Add basic sanitization by removing Unicode control characters, whitespaces from Email Address field

0 Likes

Add basic sanitization by removing Unicode control characters, whitespaces from Email Address field

Today, if a Marketo user is entering email addresses into their system, there is no sanitization of characters that may not be allowed by RFC 6530. While the majority of Unicode is technically valid for an email address, the standard itself notes:


"The local parts of those addresses MAY be made up of any ASCII characters except the control characters that RFC 5321 prohibits, although some of them MUST be quoted as specified there."

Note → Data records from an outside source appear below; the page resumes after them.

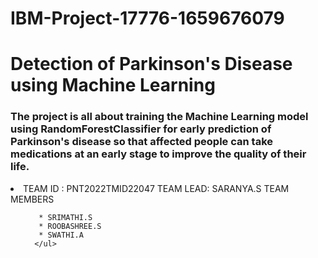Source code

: # IBM-Project-17776-1659676079

# Detection of Parkinson's Disease using Machine Learning

### The project is all about training the Machine Learning model using RandomForestClassifier for early prediction of Parkinson's disease so that affected people can take medications at an early stage to improve the quality of their life.

<li>
      TEAM ID : PNT2022TMID22047
      TEAM LEAD: SARANYA.S
      TEAM MEMBERS 
      <ul>
            
       * SRIMATHI.S
       * ROOBASHREE.S
       * SWATHI.A
      </ul>
</li>

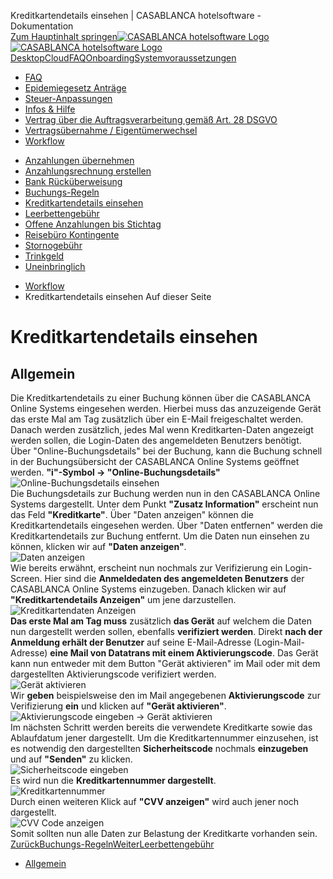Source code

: Kreditkartendetails einsehen | CASABLANCA hotelsoftware - Dokumentation  
[Zum Hauptinhalt springen](https://docs.casablanca.at/faq/workflow/view_credit_card_details/#__docusaurus_skipToContent_fallback)[![CASABLANCA hotelsoftware Logo](https://docs.casablanca.at/img/logo.png) ![CASABLANCA hotelsoftware Logo](https://docs.casablanca.at/img/Casablanca_LOGO_2022_neg.png)](https://docs.casablanca.at/) [Desktop](https://docs.casablanca.at/desktop/desktop/)[Cloud](https://docs.casablanca.at/cloud/cloud_systems/)[FAQ](https://docs.casablanca.at/faq)[Onboarding](https://docs.casablanca.at/onboarding/fiscalization)[Systemvoraussetzungen](https://docs.casablanca.at/system_requirements)  
* [FAQ](https://docs.casablanca.at/faq/)
* [Epidemiegesetz Anträge](https://docs.casablanca.at/faq/epidemic_law/)
* [Steuer-Anpassungen](https://docs.casablanca.at/faq/change_of_taxes/)
* [Infos & Hilfe](https://docs.casablanca.at/faq/info_help/block_vacancies)
* [Vertrag über die Auftragsverarbeitung gemäß Art. 28 DSGVO](https://docs.casablanca.at/faq/dsgvo/)
* [Vertragsübernahme / Eigentümerwechsel](https://docs.casablanca.at/faq/customer_change/)
* [Workflow](https://docs.casablanca.at/faq/workflow/)
+ [Anzahlungen übernehmen](https://docs.casablanca.at/faq/workflow/park_prepayment)
+ [Anzahlungsrechnung erstellen](https://docs.casablanca.at/faq/workflow/prepayment_invoice)
+ [Bank Rücküberweisung](https://docs.casablanca.at/faq/workflow/payback)
+ [Buchungs-Regeln](https://docs.casablanca.at/faq/workflow/booking_rules)
+ [Kreditkartendetails einsehen](https://docs.casablanca.at/faq/workflow/view_credit_card_details)
+ [Leerbettengebühr](https://docs.casablanca.at/faq/workflow/empty_bed_fee)
+ [Offene Anzahlungen bis Stichtag](https://docs.casablanca.at/faq/workflow/open_deposits)
+ [Reisebüro Kontingente](https://docs.casablanca.at/faq/workflow/travel_agency_contingents)
+ [Stornogebühr](https://docs.casablanca.at/faq/workflow/cancellation_fee)
+ [Trinkgeld](https://docs.casablanca.at/faq/workflow/tip)
+ [Uneinbringlich](https://docs.casablanca.at/faq/workflow/irrecoverable)  
* [Workflow](https://docs.casablanca.at/faq/workflow/)
* Kreditkartendetails einsehen
Auf dieser Seite

# Kreditkartendetails einsehen  
## Allgemein[](https://docs.casablanca.at/faq/workflow/view_credit_card_details/#allgemein "Direkter Link zu Allgemein")  
Die Kreditkartendetails zu einer Buchung können über die CASABLANCA Online Systems eingesehen werden. Hierbei muss das anzuzeigende Gerät das erste Mal am Tag zusätzlich über ein E-Mail freigeschaltet werden.
Danach werden zusätzlich, jedes Mal wenn Kreditkarten-Daten angezeigt werden sollen, die Login-Daten des angemeldeten Benutzers benötigt.  
Über "Online-Buchungsdetails" bei der Buchung, kann die Buchung schnell in der Buchungsübersicht der CASABLANCA Online Systems geöffnet werden. **"i"-Symbol -> "Online-Buchungsdetails"**  
![Online-Buchungsdetails einsehen](https://docs.casablanca.at/assets/images/view_online_booking_details-c24bc5e7a8a991b2496428c8fb4d3d96.png "Online-Buchungsdetails einsehen")  
Die Buchungsdetails zur Buchung werden nun in den CASABLANCA Online Systems dargestellt. Unter dem Punkt **"Zusatz Information"** erscheint nun das Feld **"Kreditkarte"**. Über "Daten anzeigen" können die Kreditkartendetails eingesehen werden. Über "Daten entfernen" werden die Kreditkartendetails zur Buchung entfernt. Um die Daten nun einsehen zu können, klicken wir auf **"Daten anzeigen"**.  
![Daten anzeigen](https://docs.casablanca.at/assets/images/view_data-2710d8f66e9ae97dc7dd2632530502d9.png "Daten anzeigen")  
Wie bereits erwähnt, erscheint nun nochmals zur Verifizierung ein Login-Screen. Hier sind die **Anmeldedaten des angemeldeten Benutzers** der CASABLANCA Online Systems einzugeben. Danach klicken wir auf **"Kreditkartendetails Anzeigen"** um jene darzustellen.  
![Kreditkartendaten Anzeigen](https://docs.casablanca.at/assets/images/view_credit_card_data-e5c41ce90a38c0402970919919b85fcc.png "Kreditkartendaten Anzeigen")  
**Das erste Mal am Tag muss** zusätzlich **das Gerät** auf welchem die Daten nun dargestellt werden sollen, ebenfalls **verifiziert werden**. Direkt **nach der Anmeldung erhält der Benutzer** auf seine E-Mail-Adresse (Login-Mail-Adresse) **eine Mail von Datatrans mit einem Aktivierungscode**. Das Gerät kann nun entweder mit dem Button "Gerät aktivieren" im Mail oder mit dem dargestellten Aktivierungscode verifiziert werden.  
![Gerät aktivieren](https://docs.casablanca.at/assets/images/activate_device-9300b85db2297974d719455d9221cf15.png "Gerät aktivieren")  
Wir **geben** beispielsweise den im Mail angegebenen **Aktivierungscode** zur Verifizierung **ein** und klicken auf **"Gerät aktivieren"**.  
![Aktivierungscode eingeben -&gt; Gerät aktivieren](https://docs.casablanca.at/assets/images/activate_device_per_code-537d271986d396946bff0b73a3bfdf4a.png "Aktivierungscode eingeben -> Gerät aktivieren")  
Im nächsten Schritt werden bereits die verwendete Kreditkarte sowie das Ablaufdatum jener dargestellt. Um die Kreditkartennummer einzusehen, ist es notwendig den dargestellten **Sicherheitscode** nochmals **einzugeben** und auf **"Senden"** zu klicken.  
![Sicherheitscode eingeben](https://docs.casablanca.at/assets/images/enter_security_code-9f21403a8c381884ecbcc4e3e415e4bd.png "Sicherheitscode eingeben")  
Es wird nun die **Kreditkartennummer dargestellt**.  
![Kreditkartennummer](https://docs.casablanca.at/assets/images/view_cc_number-0ddd99f002e9ac97d7ef6017cabd233c.png "Kreditkartennummer")  
Durch einen weiteren Klick auf **"CVV anzeigen"** wird auch jener noch dargestellt.  
![CVV Code anzeigen](https://docs.casablanca.at/assets/images/view_cvv_code-2cfffd2b4194b27b60660cbb9223f399.png "CVV Code anzeigen")  
Somit sollten nun alle Daten zur Belastung der Kreditkarte vorhanden sein.  
[ZurückBuchungs-Regeln](https://docs.casablanca.at/faq/workflow/booking_rules)[WeiterLeerbettengebühr](https://docs.casablanca.at/faq/workflow/empty_bed_fee)  
* [Allgemein](https://docs.casablanca.at/faq/workflow/view_credit_card_details/#allgemein)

If we cross-reference this section of RFC 5321, you'll notice that it explicitly calls out that the specific characters noted are "control characters (US-ASCII 0-31 and 127; inclusive)". Likewise, any form of whitespace is explicitly excluded from the email spec: RFC 5321, Section 4.1.2 defines the syntax for mailbox, local-part, and domain, which excludes whitespace and RFC 5322, Section 3.2.3 details the allowed characters (atext) for atoms and dot-atoms, excluding whitespace.

 

Recently, I was working with a client who had a record's email address formatted as "test@example.com " instead of "test@example.com", which lead to email delivery failures. However, there is no way to query whitespace characters (in this case, Narrow No-Break Space (U+202F)) in Marketo, so there is no way to find and correct this issue.

 

In this case, it makes logical sense to strip all types of whitespace and control characters from the Email Address field. This prevents user error (which is common with email addresses in uploaded lists) and provides a better experience—while never violating any email standards. Could this please be implemented?